**What you will do**: Each line below that includes the word "Benjamin" adds one to the count; give that count and nothing else.

━━━━

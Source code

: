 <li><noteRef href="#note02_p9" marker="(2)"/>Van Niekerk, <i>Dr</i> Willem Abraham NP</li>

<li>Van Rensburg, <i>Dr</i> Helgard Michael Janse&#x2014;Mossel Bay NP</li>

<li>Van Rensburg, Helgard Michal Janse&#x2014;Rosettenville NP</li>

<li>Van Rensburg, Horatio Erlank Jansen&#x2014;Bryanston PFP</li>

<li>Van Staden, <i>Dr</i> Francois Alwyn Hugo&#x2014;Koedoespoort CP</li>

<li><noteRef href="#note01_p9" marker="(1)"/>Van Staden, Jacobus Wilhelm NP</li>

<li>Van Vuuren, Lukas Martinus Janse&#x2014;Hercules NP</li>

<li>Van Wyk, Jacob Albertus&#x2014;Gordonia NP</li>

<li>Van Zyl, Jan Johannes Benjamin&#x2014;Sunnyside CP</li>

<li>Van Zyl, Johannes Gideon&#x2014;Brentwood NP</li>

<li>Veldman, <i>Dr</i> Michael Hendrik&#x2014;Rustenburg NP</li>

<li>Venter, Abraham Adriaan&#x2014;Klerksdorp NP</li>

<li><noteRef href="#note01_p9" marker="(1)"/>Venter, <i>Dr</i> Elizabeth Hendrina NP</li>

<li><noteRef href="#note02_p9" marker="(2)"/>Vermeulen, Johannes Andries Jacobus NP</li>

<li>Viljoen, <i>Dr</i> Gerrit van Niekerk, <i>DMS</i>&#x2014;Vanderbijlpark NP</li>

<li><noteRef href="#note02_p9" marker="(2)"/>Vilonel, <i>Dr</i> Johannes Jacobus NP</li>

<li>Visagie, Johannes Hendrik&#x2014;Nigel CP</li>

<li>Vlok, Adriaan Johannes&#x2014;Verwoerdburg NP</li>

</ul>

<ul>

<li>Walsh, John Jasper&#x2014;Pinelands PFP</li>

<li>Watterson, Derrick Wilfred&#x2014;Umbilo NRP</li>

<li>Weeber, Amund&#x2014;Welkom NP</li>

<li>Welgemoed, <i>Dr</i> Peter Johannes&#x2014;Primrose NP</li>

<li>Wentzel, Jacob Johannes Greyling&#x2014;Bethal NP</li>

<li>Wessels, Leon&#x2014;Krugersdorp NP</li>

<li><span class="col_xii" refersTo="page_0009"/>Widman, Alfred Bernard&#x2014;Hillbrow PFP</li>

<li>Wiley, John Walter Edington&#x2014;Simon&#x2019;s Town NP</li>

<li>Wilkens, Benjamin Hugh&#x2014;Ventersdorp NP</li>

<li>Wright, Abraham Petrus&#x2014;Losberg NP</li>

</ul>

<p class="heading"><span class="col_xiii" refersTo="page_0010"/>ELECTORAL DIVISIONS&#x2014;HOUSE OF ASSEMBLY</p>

━━━━

**Task solution**: 2